I was on a small team that used BDD on a website.

The way we used it was essentially TDD, but the tests are simply written as behaviors using a DSL. We did not get into large upfront design of behaviors, but we did create a large number of them, and used them exactly as you would tests.

As you might expect, it worked much as TDD, generally good. Phrasing the tests as behaviors was nice when interacting with the customers and made for a pretty decent document, but I kind of wish the behaviors were written in English and the tests programmed instead of trying to come up with some difficult intermediate language that doesn't fit either purpose perfectly.

It would still be BDD, just without this cute trick of trying to twist the language into a language delineated by a random_looking.set of_Punctuation rather_than simple.spaces, but that was only my grumpy-old-programmer attitude, everyone else was 100% happy with it.

The site is available and fully operational, so I'd call it a success: Have a look

Bill K
+3  A: 

We've used somewhat of BDD at the code level in different scenarios (open source and ND projects).

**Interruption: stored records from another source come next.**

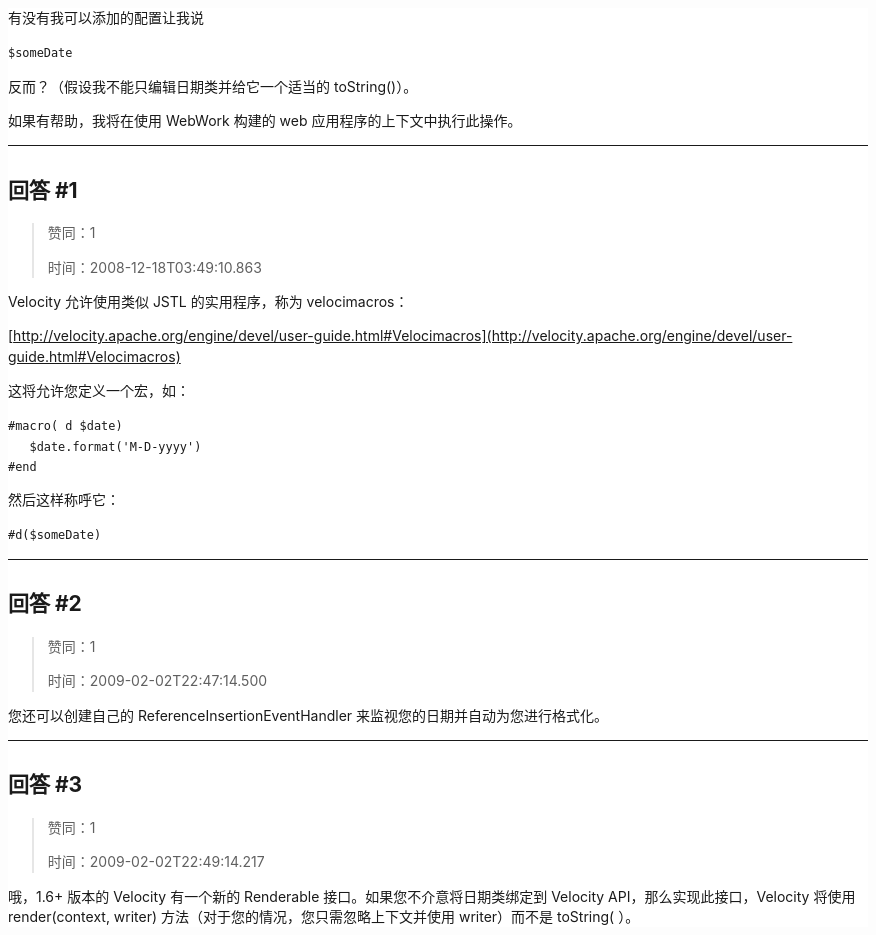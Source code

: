 有没有我可以添加的配置让我说

```
$someDate 
```

反而？（假设我不能只编辑日期类并给它一个适当的 toString()）。

如果有帮助，我将在使用 WebWork 构建的 web 应用程序的上下文中执行此操作。

* * *

## 回答 #1

> 赞同：1
> 
> 时间：2008-12-18T03:49:10.863

Velocity 允许使用类似 JSTL 的实用程序，称为 velocimacros：

[http://velocity.apache.org/engine/devel/user-guide.html#Velocimacros](http://velocity.apache.org/engine/devel/user-guide.html#Velocimacros)

这将允许您定义一个宏，如：

```
#macro( d $date)
   $date.format('M-D-yyyy')
#end 
```

然后这样称呼它：

```
#d($someDate) 
```

* * *

## 回答 #2

> 赞同：1
> 
> 时间：2009-02-02T22:47:14.500

您还可以创建自己的 ReferenceInsertionEventHandler 来监视您的日期并自动为您进行格式化。

* * *

## 回答 #3

> 赞同：1
> 
> 时间：2009-02-02T22:49:14.217

哦，1.6+ 版本的 Velocity 有一个新的 Renderable 接口。如果您不介意将日期类绑定到 Velocity API，那么实现此接口，Velocity 将使用 render(context, writer) 方法（对于您的情况，您只需忽略上下文并使用 writer）而不是 toString( ）。
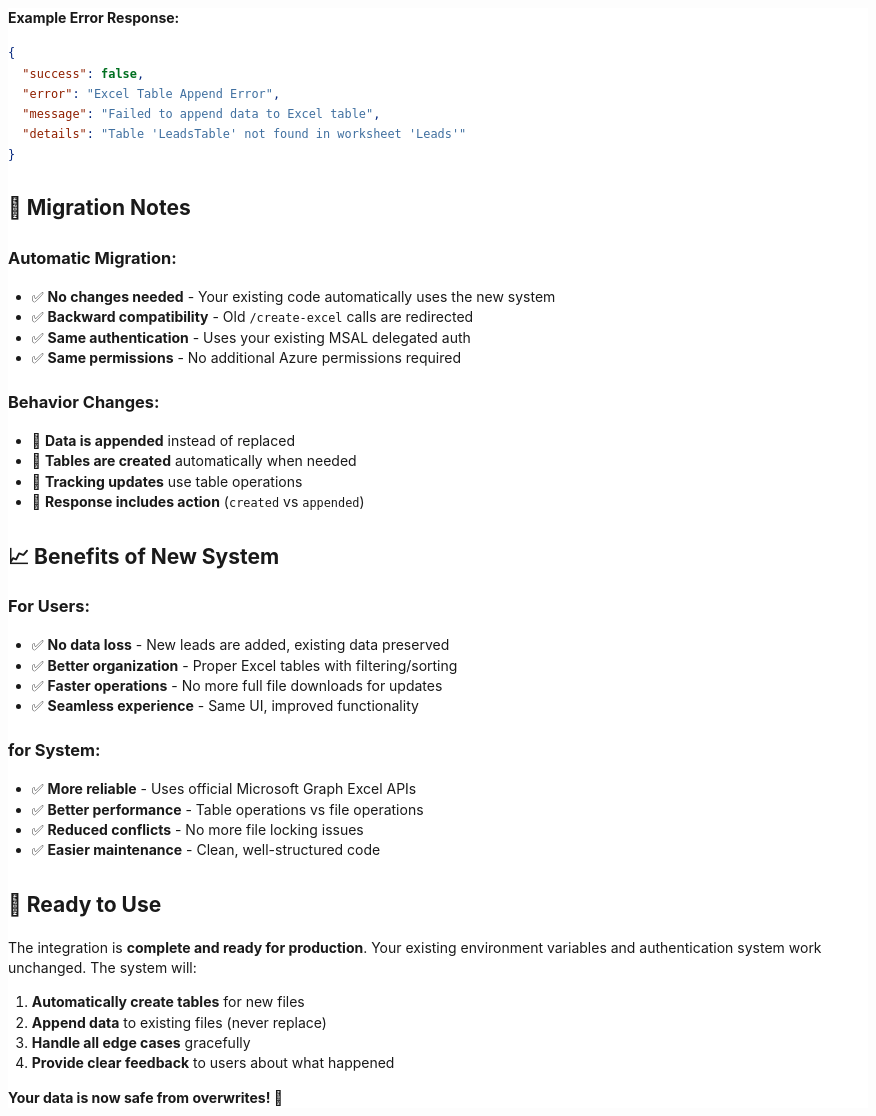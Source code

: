 **Example Error Response:**
```json
{
  "success": false,
  "error": "Excel Table Append Error", 
  "message": "Failed to append data to Excel table",
  "details": "Table 'LeadsTable' not found in worksheet 'Leads'"
}
```

## 🔄 Migration Notes

### **Automatic Migration:**
- ✅ **No changes needed** - Your existing code automatically uses the new system
- ✅ **Backward compatibility** - Old `/create-excel` calls are redirected
- ✅ **Same authentication** - Uses your existing MSAL delegated auth
- ✅ **Same permissions** - No additional Azure permissions required

### **Behavior Changes:**
- 🔄 **Data is appended** instead of replaced
- 🔄 **Tables are created** automatically when needed
- 🔄 **Tracking updates** use table operations
- 🔄 **Response includes action** (`created` vs `appended`)

## 📈 Benefits of New System

### **For Users:**
- ✅ **No data loss** - New leads are added, existing data preserved
- ✅ **Better organization** - Proper Excel tables with filtering/sorting
- ✅ **Faster operations** - No more full file downloads for updates
- ✅ **Seamless experience** - Same UI, improved functionality

### **for System:**
- ✅ **More reliable** - Uses official Microsoft Graph Excel APIs
- ✅ **Better performance** - Table operations vs file operations
- ✅ **Reduced conflicts** - No more file locking issues
- ✅ **Easier maintenance** - Clean, well-structured code

## 🚀 Ready to Use

The integration is **complete and ready for production**. Your existing environment variables and authentication system work unchanged. The system will:

1. **Automatically create tables** for new files
2. **Append data** to existing files (never replace)
3. **Handle all edge cases** gracefully
4. **Provide clear feedback** to users about what happened

**Your data is now safe from overwrites! 🎉**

  1. Telling the view in MVC scenario, what kind of input to accept from user (DDD and Rule driven UI Validation in .NET)

    result = view.GetData(
      CustomerIs.Valid, 
      CustomerIs.From(AddressIs.Valid, AddressIs.In(Country.Russia)));
    
  2. Telling the service layer, about the exception handling behavior (ActionPolicy is injected into the decorators):

    var policy = ActionPolicy
      .Handle<WebException>()
      .Retry(3);
    

Using these approaches has immensely reduced code duplication, made the codebase more stable and flexible. Additionally, it made everything more simple, due to the logical encapsulation of complex details.

Rinat Abdullin
+1  A: 

I recently used the BDD style of GWT in a high-level requirements document. I didn't get any feedback about the GWT from the customer buy my boss said he liked it as it was very clear and easy to understand. Note he has no knowledge of BDD that I know of. I didn't put in user stories as this would probably have been a bit too airy fairy for people with a traditional waterfall background. Maybe I'll try putting in user stories next time.

By the way this was not a eye ball UI project. It was an integration project syncing data from a web service into a database. So it shows that GWT works even for non-"eye ball" UIs.

Jonathan Parker
A: 

I've been using Context-Specification style on several projects (using MSpec) with great success. I am still trying to understand the real benefits of the Scenario style. The more I use the context-specification style, the more I like it, and the tighter my applications feel.